PROMESA hard to deliver
As PROMESA moves through Congress, it has already been slammed by multiple critics such as Lin-Manuel Miranda, who is a writer of an op-ed in both English and Spanish titled “Making Lemonade From Lemons.” His biggest concern is that which Bernie Sanders also shares: that the established oversight board is undemocratic and does not represent the views of Puerto Ricans. He fears that there could be a vote against debt restructuring which would hurt Puerto Rico’s health care system, schools, and government agencies.
Bernie Sanders has his own plans to save the island, and has introduced his own legislation which would use the Federal Reserve to give the island territory emergency loans and bankruptcy protections. He also wants to boost Medicaid and Medicare payments instead of cutting them.

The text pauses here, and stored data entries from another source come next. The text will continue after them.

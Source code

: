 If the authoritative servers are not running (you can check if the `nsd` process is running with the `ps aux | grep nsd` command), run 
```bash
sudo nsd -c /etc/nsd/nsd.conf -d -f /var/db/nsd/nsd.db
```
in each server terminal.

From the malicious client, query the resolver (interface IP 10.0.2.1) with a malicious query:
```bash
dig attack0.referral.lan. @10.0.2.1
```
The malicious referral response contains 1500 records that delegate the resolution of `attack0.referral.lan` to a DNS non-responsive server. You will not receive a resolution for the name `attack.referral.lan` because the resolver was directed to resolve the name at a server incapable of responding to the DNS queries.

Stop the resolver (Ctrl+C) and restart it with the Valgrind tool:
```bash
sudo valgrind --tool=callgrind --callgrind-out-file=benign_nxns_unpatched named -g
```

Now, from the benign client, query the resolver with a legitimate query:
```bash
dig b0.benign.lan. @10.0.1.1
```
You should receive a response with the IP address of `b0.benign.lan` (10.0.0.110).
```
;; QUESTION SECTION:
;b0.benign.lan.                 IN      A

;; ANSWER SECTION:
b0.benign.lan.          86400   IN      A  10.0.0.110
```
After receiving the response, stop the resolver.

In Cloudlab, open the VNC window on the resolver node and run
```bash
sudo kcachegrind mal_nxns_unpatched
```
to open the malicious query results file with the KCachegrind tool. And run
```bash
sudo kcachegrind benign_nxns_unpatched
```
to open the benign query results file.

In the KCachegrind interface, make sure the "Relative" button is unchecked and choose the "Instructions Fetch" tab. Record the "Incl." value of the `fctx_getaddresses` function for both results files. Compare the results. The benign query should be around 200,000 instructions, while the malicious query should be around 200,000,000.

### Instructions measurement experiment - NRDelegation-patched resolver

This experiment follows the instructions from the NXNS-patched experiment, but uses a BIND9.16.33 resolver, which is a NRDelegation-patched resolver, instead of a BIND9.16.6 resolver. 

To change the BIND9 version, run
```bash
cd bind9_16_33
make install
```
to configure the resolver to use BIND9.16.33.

Others such as Representatives Luis Gutierrez and Bob Menendez are also opposing the bill, both insisting that the PROMESA bill accentuates the controversy of keeping Puerto Rico in a colonial status.
Many have agreed that PROMESA is not the best option but it may be the only option for Puerto Rico as they are running out of time to address the issue. Treasury Secretary Jack Lew has said that the legislation is the only way to overcome the massive debt. He also says that at least one member of the fiscal board must be from Puerto Rico, amidst statements that the board would be unrepresentative of the islands’ population.
Representative Raul Grijalva said it best when he said, “When measured against a perfect bill, this legislation is inadequate. When measured against the worsening crisis in Puerto Rico, this legislation is necessary.”
The U.S. Senate is expected to debate the bill in the upcoming weeks, it has already been approved by the House of Representatives. The plan is expected to cost $370 million to implement, and the territory would have to pay for it.